[Task]: Write out again, exactly as they appear, the lines from the start of the data below through the line with "обмене с API)"; no pictures.

————

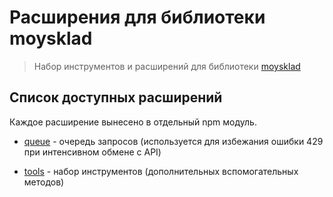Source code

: Расширения для библиотеки moysklad
==================================

> Набор инструментов и расширений для библиотеки [moysklad](https://github.com/wmakeev/moysklad)

## Список доступных расширений

Каждое расширение вынесено в отдельный npm модуль.

- [queue](https://github.com/wmakeev/moysklad-tools/tree/master/packages/moysklad-extension-queue) - очередь запросов (используется для избежания ошибки 429 при интенсивном обмене с API)

- [tools](https://github.com/wmakeev/moysklad-tools/tree/master/packages/moysklad-extension-tools) - набор инструментов (дополнительных вспомогательных методов)

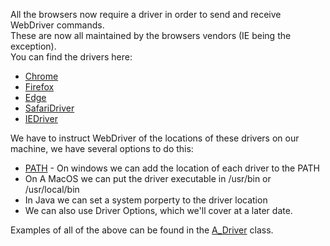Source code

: All the browsers now require a driver in order to send and receive WebDriver commands.<br>
These are now all maintained by the browsers vendors (IE being the exception). <br>
You can find the drivers here:
 * [Chrome](https://sites.google.com/a/chromium.org/chromedriver/downloads)
 * [Firefox](https://github.com/mozilla/geckodriver/releases)
 * [Edge](https://developer.microsoft.com/en-us/microsoft-edge/tools/webdriver/)
 * [SafariDriver](https://developer.apple.com/library/content/releasenotes/General/WhatsNewInSafari/Articles/Safari_10_0.html#//apple_ref/doc/uid/TP40014305-CH11-SW31)
 * [IEDriver](https://github.com/SeleniumHQ/selenium/wiki/InternetExplorerDriver)

 We have to instruct WebDriver of the locations of these drivers on our machine, we have several options to do this:
 * [PATH](https://stackoverflow.com/questions/44272416/how-to-add-a-folder-to-path-environment-variable-in-windows-10-with-screensho) - On windows we can add the location of each driver to the PATH
 * On A MacOS we can put the driver executable in /usr/bin or /usr/local/bin
 * In Java we can set a system porperty to the driver location
 * We can also use Driver Options, which we'll cover at a later date.
 
 Examples of all of the above can be found in the [A_Driver](https://github.com/FriendlyTester/Selenium-WebDriver-Examples/blob/master/java/src/test/java/drivers/A_Driver.java) class.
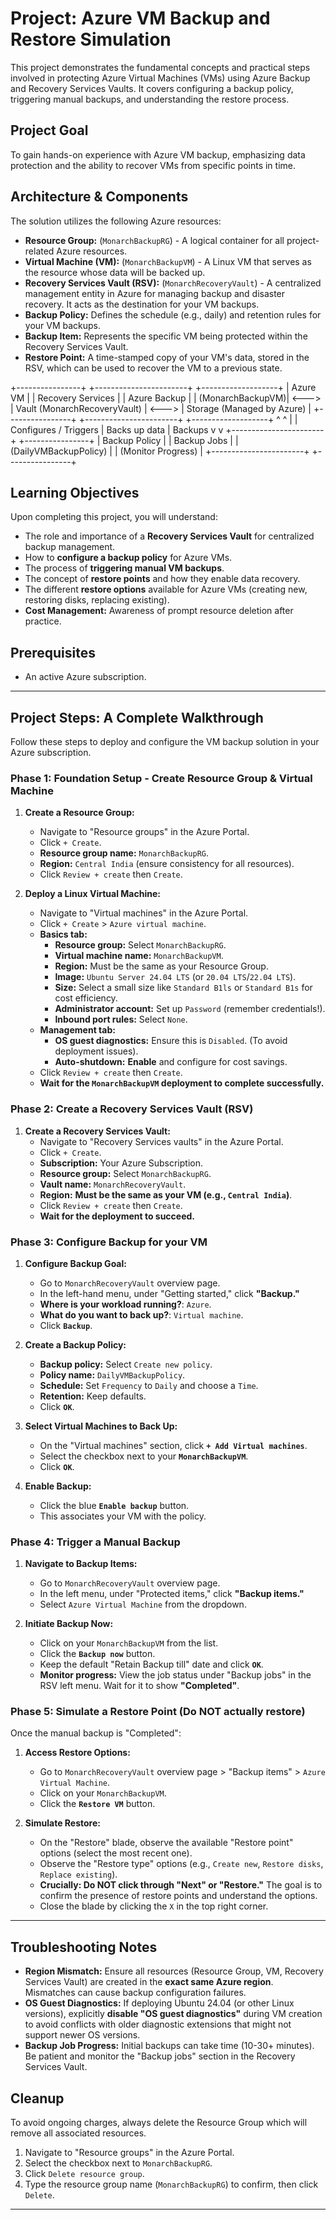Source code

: # Project: Azure VM Backup and Restore Simulation

This project demonstrates the fundamental concepts and practical steps involved in protecting Azure Virtual Machines (VMs) using Azure Backup and Recovery Services Vaults. It covers configuring a backup policy, triggering manual backups, and understanding the restore process.

## Project Goal

To gain hands-on experience with Azure VM backup, emphasizing data protection and the ability to recover VMs from specific points in time.

## Architecture & Components

The solution utilizes the following Azure resources:

-   **Resource Group:** (`MonarchBackupRG`) - A logical container for all project-related Azure resources.
-   **Virtual Machine (VM):** (`MonarchBackupVM`) - A Linux VM that serves as the resource whose data will be backed up.
-   **Recovery Services Vault (RSV):** (`MonarchRecoveryVault`) - A centralized management entity in Azure for managing backup and disaster recovery. It acts as the destination for your VM backups.
-   **Backup Policy:** Defines the schedule (e.g., daily) and retention rules for your VM backups.
-   **Backup Item:** Represents the specific VM being protected within the Recovery Services Vault.
-   **Restore Point:** A time-stamped copy of your VM's data, stored in the RSV, which can be used to recover the VM to a previous state.

+----------------+       +-----------------------+       +-------------------+
|  Azure VM      |       |  Recovery Services    |       |  Azure Backup     |
| (MonarchBackupVM)| <---> |  Vault (MonarchRecoveryVault) | <---> |  Storage (Managed by Azure) |
+----------------+       +-----------------------+       +-------------------+
^                           ^
|                           | Configures / Triggers
| Backs up data             | Backups
v                           v
+-----------------------+       +----------------+
|  Backup Policy        |       | Backup Jobs    |
| (DailyVMBackupPolicy) |       | (Monitor Progress) |
+-----------------------+       +----------------+


## Learning Objectives

Upon completing this project, you will understand:

* The role and importance of a **Recovery Services Vault** for centralized backup management.
* How to **configure a backup policy** for Azure VMs.
* The process of **triggering manual VM backups**.
* The concept of **restore points** and how they enable data recovery.
* The different **restore options** available for Azure VMs (creating new, restoring disks, replacing existing).
* **Cost Management:** Awareness of prompt resource deletion after practice.

## Prerequisites

* An active Azure subscription.

---

## Project Steps: A Complete Walkthrough

Follow these steps to deploy and configure the VM backup solution in your Azure subscription.

### Phase 1: Foundation Setup - Create Resource Group & Virtual Machine

1.  **Create a Resource Group:**
    * Navigate to "Resource groups" in the Azure Portal.
    * Click `+ Create`.
    * **Resource group name:** `MonarchBackupRG`.
    * **Region:** `Central India` (ensure consistency for all resources).
    * Click `Review + create` then `Create`.

2.  **Deploy a Linux Virtual Machine:**
    * Navigate to "Virtual machines" in the Azure Portal.
    * Click `+ Create` > `Azure virtual machine`.
    * **Basics tab:**
        * **Resource group:** Select `MonarchBackupRG`.
        * **Virtual machine name:** `MonarchBackupVM`.
        * **Region:** Must be the same as your Resource Group.
        * **Image:** `Ubuntu Server 24.04 LTS` (or `20.04 LTS`/`22.04 LTS`).
        * **Size:** Select a small size like `Standard B1ls` or `Standard B1s` for cost efficiency.
        * **Administrator account:** Set up `Password` (remember credentials!).
        * **Inbound port rules:** Select `None`.
    * **Management tab:**
        * **OS guest diagnostics:** Ensure this is `Disabled`. (To avoid deployment issues).
        * **Auto-shutdown:** **Enable** and configure for cost savings.
    * Click `Review + create` then `Create`.
    * **Wait for the `MonarchBackupVM` deployment to complete successfully.**

### Phase 2: Create a Recovery Services Vault (RSV)

1.  **Create a Recovery Services Vault:**
    * Navigate to "Recovery Services vaults" in the Azure Portal.
    * Click `+ Create`.
    * **Subscription:** Your Azure Subscription.
    * **Resource group:** Select `MonarchBackupRG`.
    * **Vault name:** `MonarchRecoveryVault`.
    * **Region:** **Must be the same as your VM (e.g., `Central India`)**.
    * Click `Review + create` then `Create`.
    * **Wait for the deployment to succeed.**

### Phase 3: Configure Backup for your VM

1.  **Configure Backup Goal:**
    * Go to `MonarchRecoveryVault` overview page.
    * In the left-hand menu, under "Getting started," click **"Backup."**
    * **Where is your workload running?**: `Azure`.
    * **What do you want to back up?**: `Virtual machine`.
    * Click **`Backup`**.

2.  **Create a Backup Policy:**
    * **Backup policy:** Select `Create new policy`.
    * **Policy name:** `DailyVMBackupPolicy`.
    * **Schedule:** Set `Frequency` to `Daily` and choose a `Time`.
    * **Retention:** Keep defaults.
    * Click **`OK`**.

3.  **Select Virtual Machines to Back Up:**
    * On the "Virtual machines" section, click **`+ Add Virtual machines`**.
    * Select the checkbox next to your **`MonarchBackupVM`**.
    * Click **`OK`**.

4.  **Enable Backup:**
    * Click the blue **`Enable backup`** button.
    * This associates your VM with the policy.

### Phase 4: Trigger a Manual Backup

1.  **Navigate to Backup Items:**
    * Go to `MonarchRecoveryVault` overview page.
    * In the left menu, under "Protected items," click **"Backup items."**
    * Select `Azure Virtual Machine` from the dropdown.

2.  **Initiate Backup Now:**
    * Click on your `MonarchBackupVM` from the list.
    * Click the **`Backup now`** button.
    * Keep the default "Retain Backup till" date and click **`OK`**.
    * **Monitor progress:** View the job status under "Backup jobs" in the RSV left menu. Wait for it to show **"Completed"**.

### Phase 5: Simulate a Restore Point (Do NOT actually restore)

Once the manual backup is "Completed":

1.  **Access Restore Options:**
    * Go to `MonarchRecoveryVault` overview page > "Backup items" > `Azure Virtual Machine`.
    * Click on your `MonarchBackupVM`.
    * Click the **`Restore VM`** button.

2.  **Simulate Restore:**
    * On the "Restore" blade, observe the available "Restore point" options (select the most recent one).
    * Observe the "Restore type" options (e.g., `Create new`, `Restore disks`, `Replace existing`).
    * **Crucially: Do NOT click through "Next" or "Restore."** The goal is to confirm the presence of restore points and understand the options.
    * Close the blade by clicking the `X` in the top right corner.

---

## Troubleshooting Notes

* **Region Mismatch:** Ensure all resources (Resource Group, VM, Recovery Services Vault) are created in the **exact same Azure region**. Mismatches can cause backup configuration failures.
* **OS Guest Diagnostics:** If deploying Ubuntu 24.04 (or other Linux versions), explicitly **disable "OS guest diagnostics"** during VM creation to avoid conflicts with older diagnostic extensions that might not support newer OS versions.
* **Backup Job Progress:** Initial backups can take time (10-30+ minutes). Be patient and monitor the "Backup jobs" section in the Recovery Services Vault.

## Cleanup

To avoid ongoing charges, always delete the Resource Group which will remove all associated resources.

1.  Navigate to "Resource groups" in the Azure Portal.
2.  Select the checkbox next to `MonarchBackupRG`.
3.  Click `Delete resource group`.
4.  Type the resource group name (`MonarchBackupRG`) to confirm, then click `Delete`.

---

————

[Response below]:
Source code

: Расширения для библиотеки moysklad
==================================

> Набор инструментов и расширений для библиотеки [moysklad](https://github.com/wmakeev/moysklad)

## Список доступных расширений

Каждое расширение вынесено в отдельный npm модуль.

- [queue](https://github.com/wmakeev/moysklad-tools/tree/master/packages/moysklad-extension-queue) - очередь запросов (используется для избежания ошибки 429 при интенсивном обмене с API)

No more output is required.